→ **Stored data entries**
----------------------------------------
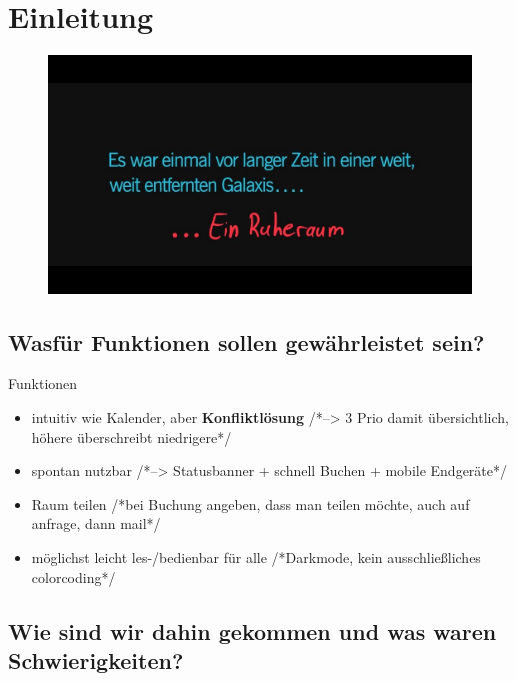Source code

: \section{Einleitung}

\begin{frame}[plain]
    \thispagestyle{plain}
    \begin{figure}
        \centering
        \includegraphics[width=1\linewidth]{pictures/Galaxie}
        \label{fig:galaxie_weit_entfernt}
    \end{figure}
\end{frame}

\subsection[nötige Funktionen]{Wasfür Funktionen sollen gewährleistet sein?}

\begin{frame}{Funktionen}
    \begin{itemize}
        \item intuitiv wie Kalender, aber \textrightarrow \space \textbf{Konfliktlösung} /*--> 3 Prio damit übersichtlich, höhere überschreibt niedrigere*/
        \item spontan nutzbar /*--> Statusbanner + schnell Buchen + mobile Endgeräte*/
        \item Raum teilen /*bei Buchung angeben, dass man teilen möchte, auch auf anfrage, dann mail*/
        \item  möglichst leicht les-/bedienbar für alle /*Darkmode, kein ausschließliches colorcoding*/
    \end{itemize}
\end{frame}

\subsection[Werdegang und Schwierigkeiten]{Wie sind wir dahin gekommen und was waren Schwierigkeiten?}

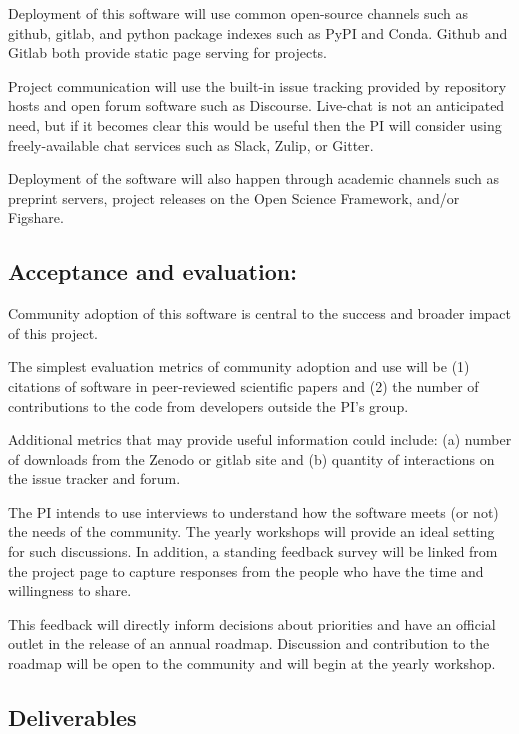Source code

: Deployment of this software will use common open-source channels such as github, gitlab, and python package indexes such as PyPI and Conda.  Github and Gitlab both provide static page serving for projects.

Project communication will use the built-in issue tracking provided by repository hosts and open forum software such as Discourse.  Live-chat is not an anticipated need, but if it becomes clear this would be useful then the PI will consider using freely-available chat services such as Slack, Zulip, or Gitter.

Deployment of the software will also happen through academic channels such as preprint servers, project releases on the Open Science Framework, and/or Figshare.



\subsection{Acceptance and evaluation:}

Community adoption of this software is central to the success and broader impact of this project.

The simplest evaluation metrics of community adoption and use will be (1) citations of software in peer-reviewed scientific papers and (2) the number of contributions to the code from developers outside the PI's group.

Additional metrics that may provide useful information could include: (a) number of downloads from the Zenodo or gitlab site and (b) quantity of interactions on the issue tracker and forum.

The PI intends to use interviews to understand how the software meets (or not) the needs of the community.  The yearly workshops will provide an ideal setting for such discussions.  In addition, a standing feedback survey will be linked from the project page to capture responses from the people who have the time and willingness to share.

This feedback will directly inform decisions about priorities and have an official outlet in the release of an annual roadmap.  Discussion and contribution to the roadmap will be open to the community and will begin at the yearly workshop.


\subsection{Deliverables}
----------------------------------------
→ **PROBLEM DETAILS**
Each entry should be transcribed exactly as given, with pictures omitted.

→ **ANSWER AREA**
Source code

: \section{Einleitung}

\begin{frame}[plain]
    \thispagestyle{plain}
    \begin{figure}
        \centering
        \includegraphics[width=1\linewidth]{pictures/Galaxie}
        \label{fig:galaxie_weit_entfernt}
    \end{figure}
\end{frame}

\subsection[nötige Funktionen]{Wasfür Funktionen sollen gewährleistet sein?}

\begin{frame}{Funktionen}
    \begin{itemize}
        \item intuitiv wie Kalender, aber \textrightarrow \space \textbf{Konfliktlösung} /*--> 3 Prio damit übersichtlich, höhere überschreibt niedrigere*/
        \item spontan nutzbar /*--> Statusbanner + schnell Buchen + mobile Endgeräte*/
        \item Raum teilen /*bei Buchung angeben, dass man teilen möchte, auch auf anfrage, dann mail*/
        \item  möglichst leicht les-/bedienbar für alle /*Darkmode, kein ausschließliches colorcoding*/
    \end{itemize}
\end{frame}

\subsection[Werdegang und Schwierigkeiten]{Wie sind wir dahin gekommen und was waren Schwierigkeiten?}

Source code

: Deployment of this software will use common open-source channels such as github, gitlab, and python package indexes such as PyPI and Conda.  Github and Gitlab both provide static page serving for projects.

Project communication will use the built-in issue tracking provided by repository hosts and open forum software such as Discourse.  Live-chat is not an anticipated need, but if it becomes clear this would be useful then the PI will consider using freely-available chat services such as Slack, Zulip, or Gitter.

Deployment of the software will also happen through academic channels such as preprint servers, project releases on the Open Science Framework, and/or Figshare.



\subsection{Acceptance and evaluation:}

Community adoption of this software is central to the success and broader impact of this project.

The simplest evaluation metrics of community adoption and use will be (1) citations of software in peer-reviewed scientific papers and (2) the number of contributions to the code from developers outside the PI's group.

Additional metrics that may provide useful information could include: (a) number of downloads from the Zenodo or gitlab site and (b) quantity of interactions on the issue tracker and forum.

The PI intends to use interviews to understand how the software meets (or not) the needs of the community.  The yearly workshops will provide an ideal setting for such discussions.  In addition, a standing feedback survey will be linked from the project page to capture responses from the people who have the time and willingness to share.

This feedback will directly inform decisions about priorities and have an official outlet in the release of an annual roadmap.  Discussion and contribution to the roadmap will be open to the community and will begin at the yearly workshop.


\subsection{Deliverables}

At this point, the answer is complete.